• _What the exercise asks_: For this exercise, restate word for word only the lines from the first line of the data to the line containing "### Assists when shopping".
═════ Source data ═════
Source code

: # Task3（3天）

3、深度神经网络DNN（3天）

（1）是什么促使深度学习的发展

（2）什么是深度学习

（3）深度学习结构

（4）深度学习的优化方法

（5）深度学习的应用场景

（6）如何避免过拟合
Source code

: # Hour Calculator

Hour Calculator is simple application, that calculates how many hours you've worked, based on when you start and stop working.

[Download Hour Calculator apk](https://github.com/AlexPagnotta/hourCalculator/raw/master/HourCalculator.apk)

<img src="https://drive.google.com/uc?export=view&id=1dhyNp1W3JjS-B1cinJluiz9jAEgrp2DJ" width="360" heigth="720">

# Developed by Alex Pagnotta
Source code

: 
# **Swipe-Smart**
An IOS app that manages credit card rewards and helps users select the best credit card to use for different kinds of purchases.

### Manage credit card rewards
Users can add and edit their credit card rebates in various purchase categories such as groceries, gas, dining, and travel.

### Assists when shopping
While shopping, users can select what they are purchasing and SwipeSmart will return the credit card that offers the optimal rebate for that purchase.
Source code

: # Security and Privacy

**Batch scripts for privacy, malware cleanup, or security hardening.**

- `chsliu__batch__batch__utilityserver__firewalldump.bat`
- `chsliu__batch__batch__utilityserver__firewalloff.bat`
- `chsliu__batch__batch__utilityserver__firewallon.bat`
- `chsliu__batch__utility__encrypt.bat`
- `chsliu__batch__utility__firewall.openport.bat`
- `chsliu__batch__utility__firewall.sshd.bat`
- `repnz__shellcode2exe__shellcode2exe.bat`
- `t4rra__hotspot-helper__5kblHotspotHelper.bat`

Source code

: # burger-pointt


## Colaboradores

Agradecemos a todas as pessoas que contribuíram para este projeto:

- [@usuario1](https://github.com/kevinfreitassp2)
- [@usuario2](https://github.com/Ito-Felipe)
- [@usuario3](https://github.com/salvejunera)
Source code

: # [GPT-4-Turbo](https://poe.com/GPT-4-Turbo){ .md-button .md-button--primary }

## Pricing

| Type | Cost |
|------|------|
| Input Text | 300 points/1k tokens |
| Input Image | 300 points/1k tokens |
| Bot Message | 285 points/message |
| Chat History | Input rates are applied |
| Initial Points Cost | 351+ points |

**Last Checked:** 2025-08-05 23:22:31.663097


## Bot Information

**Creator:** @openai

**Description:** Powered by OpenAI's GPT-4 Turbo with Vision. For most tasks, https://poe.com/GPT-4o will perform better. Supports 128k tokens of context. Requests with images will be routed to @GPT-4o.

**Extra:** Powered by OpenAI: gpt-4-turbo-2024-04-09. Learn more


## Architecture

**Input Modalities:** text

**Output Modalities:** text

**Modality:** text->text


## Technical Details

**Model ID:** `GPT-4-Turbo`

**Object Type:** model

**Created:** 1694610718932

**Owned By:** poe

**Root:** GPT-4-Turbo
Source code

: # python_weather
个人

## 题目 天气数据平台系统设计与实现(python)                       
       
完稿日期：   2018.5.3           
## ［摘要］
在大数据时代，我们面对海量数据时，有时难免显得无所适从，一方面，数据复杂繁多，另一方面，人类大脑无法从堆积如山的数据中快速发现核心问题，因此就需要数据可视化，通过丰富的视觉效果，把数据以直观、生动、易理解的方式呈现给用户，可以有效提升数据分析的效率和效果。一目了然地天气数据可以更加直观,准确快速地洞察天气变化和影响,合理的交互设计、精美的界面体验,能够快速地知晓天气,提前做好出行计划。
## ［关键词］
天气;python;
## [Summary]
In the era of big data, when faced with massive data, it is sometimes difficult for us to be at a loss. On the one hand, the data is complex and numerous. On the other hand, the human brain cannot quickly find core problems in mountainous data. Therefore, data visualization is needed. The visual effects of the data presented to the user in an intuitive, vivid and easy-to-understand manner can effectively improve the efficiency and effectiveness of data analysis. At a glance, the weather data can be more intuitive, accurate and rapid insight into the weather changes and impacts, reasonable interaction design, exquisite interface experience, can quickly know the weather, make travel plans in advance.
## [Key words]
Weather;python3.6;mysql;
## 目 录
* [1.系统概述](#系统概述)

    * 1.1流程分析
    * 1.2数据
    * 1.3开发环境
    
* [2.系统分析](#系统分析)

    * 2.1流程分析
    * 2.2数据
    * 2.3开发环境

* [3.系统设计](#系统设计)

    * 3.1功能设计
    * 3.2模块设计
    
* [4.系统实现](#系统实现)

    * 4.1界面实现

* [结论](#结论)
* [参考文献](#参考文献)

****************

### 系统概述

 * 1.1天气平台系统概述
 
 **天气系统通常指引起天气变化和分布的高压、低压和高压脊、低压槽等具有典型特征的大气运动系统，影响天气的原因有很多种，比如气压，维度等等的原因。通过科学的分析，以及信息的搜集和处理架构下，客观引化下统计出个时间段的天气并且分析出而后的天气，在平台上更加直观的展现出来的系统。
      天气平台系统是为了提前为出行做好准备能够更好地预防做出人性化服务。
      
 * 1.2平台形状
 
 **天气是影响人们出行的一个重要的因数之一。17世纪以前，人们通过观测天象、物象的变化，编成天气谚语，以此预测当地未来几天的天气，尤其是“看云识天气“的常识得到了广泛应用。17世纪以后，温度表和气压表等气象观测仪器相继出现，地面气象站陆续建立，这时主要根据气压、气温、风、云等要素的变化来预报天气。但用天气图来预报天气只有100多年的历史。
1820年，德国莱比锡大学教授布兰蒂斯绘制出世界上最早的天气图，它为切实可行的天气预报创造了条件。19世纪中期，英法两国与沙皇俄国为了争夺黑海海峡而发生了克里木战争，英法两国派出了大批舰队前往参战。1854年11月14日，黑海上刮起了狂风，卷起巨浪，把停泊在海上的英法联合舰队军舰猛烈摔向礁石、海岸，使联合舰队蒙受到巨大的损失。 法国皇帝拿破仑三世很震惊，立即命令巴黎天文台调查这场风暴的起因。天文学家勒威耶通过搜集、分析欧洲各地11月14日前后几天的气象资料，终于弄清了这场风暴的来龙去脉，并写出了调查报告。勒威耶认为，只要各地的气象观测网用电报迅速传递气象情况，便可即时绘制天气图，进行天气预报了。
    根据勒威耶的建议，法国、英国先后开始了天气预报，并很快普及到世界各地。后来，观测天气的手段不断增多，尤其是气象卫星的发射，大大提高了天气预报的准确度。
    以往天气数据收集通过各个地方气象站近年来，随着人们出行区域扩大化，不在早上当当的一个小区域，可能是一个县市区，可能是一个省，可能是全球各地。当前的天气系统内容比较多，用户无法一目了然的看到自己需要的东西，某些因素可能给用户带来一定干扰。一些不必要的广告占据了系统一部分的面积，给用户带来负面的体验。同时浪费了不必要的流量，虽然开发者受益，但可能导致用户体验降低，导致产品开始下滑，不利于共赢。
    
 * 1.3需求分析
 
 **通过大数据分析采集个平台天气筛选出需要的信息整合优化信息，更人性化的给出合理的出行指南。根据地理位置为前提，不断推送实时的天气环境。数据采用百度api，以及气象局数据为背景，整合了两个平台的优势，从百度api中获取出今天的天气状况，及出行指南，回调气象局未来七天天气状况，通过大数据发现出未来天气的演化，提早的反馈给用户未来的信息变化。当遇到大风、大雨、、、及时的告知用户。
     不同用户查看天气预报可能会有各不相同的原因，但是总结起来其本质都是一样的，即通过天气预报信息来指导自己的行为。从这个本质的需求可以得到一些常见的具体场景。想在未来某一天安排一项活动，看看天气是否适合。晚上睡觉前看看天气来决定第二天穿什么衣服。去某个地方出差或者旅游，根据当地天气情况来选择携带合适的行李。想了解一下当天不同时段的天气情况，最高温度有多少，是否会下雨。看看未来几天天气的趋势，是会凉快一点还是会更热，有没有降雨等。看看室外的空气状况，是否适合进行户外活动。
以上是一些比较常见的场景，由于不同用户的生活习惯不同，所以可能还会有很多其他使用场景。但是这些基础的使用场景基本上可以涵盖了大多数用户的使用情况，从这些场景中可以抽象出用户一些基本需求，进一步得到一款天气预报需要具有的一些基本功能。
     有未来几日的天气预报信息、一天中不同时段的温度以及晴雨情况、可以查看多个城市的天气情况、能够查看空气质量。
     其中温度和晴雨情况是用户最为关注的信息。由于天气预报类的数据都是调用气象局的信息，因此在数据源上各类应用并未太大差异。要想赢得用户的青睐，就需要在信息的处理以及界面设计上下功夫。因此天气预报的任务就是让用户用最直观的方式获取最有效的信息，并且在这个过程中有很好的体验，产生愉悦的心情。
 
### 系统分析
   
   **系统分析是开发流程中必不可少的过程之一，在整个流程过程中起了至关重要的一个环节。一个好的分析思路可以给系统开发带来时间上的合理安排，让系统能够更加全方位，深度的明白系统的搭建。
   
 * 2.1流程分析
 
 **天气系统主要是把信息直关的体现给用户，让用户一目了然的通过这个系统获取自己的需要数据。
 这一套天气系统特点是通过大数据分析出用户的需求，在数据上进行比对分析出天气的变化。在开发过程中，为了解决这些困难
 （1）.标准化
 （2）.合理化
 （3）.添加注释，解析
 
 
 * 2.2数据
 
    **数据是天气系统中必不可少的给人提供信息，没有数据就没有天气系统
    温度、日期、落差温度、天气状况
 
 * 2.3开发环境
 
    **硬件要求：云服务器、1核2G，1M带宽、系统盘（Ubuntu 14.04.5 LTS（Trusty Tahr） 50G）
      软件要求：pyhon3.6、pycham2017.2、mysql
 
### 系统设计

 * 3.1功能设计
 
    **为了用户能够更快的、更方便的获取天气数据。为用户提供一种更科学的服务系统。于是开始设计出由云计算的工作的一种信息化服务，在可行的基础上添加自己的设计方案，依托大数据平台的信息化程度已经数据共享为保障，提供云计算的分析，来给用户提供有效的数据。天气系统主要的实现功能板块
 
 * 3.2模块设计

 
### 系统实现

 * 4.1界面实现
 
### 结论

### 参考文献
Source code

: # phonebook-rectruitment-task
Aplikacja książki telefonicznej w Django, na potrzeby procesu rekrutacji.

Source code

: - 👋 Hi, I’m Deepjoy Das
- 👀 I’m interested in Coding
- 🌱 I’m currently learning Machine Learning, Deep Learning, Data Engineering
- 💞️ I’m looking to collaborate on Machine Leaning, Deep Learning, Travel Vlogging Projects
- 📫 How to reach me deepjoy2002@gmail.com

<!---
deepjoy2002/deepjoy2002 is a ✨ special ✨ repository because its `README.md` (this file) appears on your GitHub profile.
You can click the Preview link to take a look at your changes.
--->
═════
• _Solved exercise_:
Source code

: # Task3（3天）

3、深度神经网络DNN（3天）

（1）是什么促使深度学习的发展

（2）什么是深度学习

（3）深度学习结构

（4）深度学习的优化方法

（5）深度学习的应用场景

（6）如何避免过拟合
Source code

: # Hour Calculator

Hour Calculator is simple application, that calculates how many hours you've worked, based on when you start and stop working.

[Download Hour Calculator apk](https://github.com/AlexPagnotta/hourCalculator/raw/master/HourCalculator.apk)

<img src="https://drive.google.com/uc?export=view&id=1dhyNp1W3JjS-B1cinJluiz9jAEgrp2DJ" width="360" heigth="720">

# Developed by Alex Pagnotta
Source code

: 
# **Swipe-Smart**
An IOS app that manages credit card rewards and helps users select the best credit card to use for different kinds of purchases.

### Manage credit card rewards
Users can add and edit their credit card rebates in various purchase categories such as groceries, gas, dining, and travel.

### Assists when shopping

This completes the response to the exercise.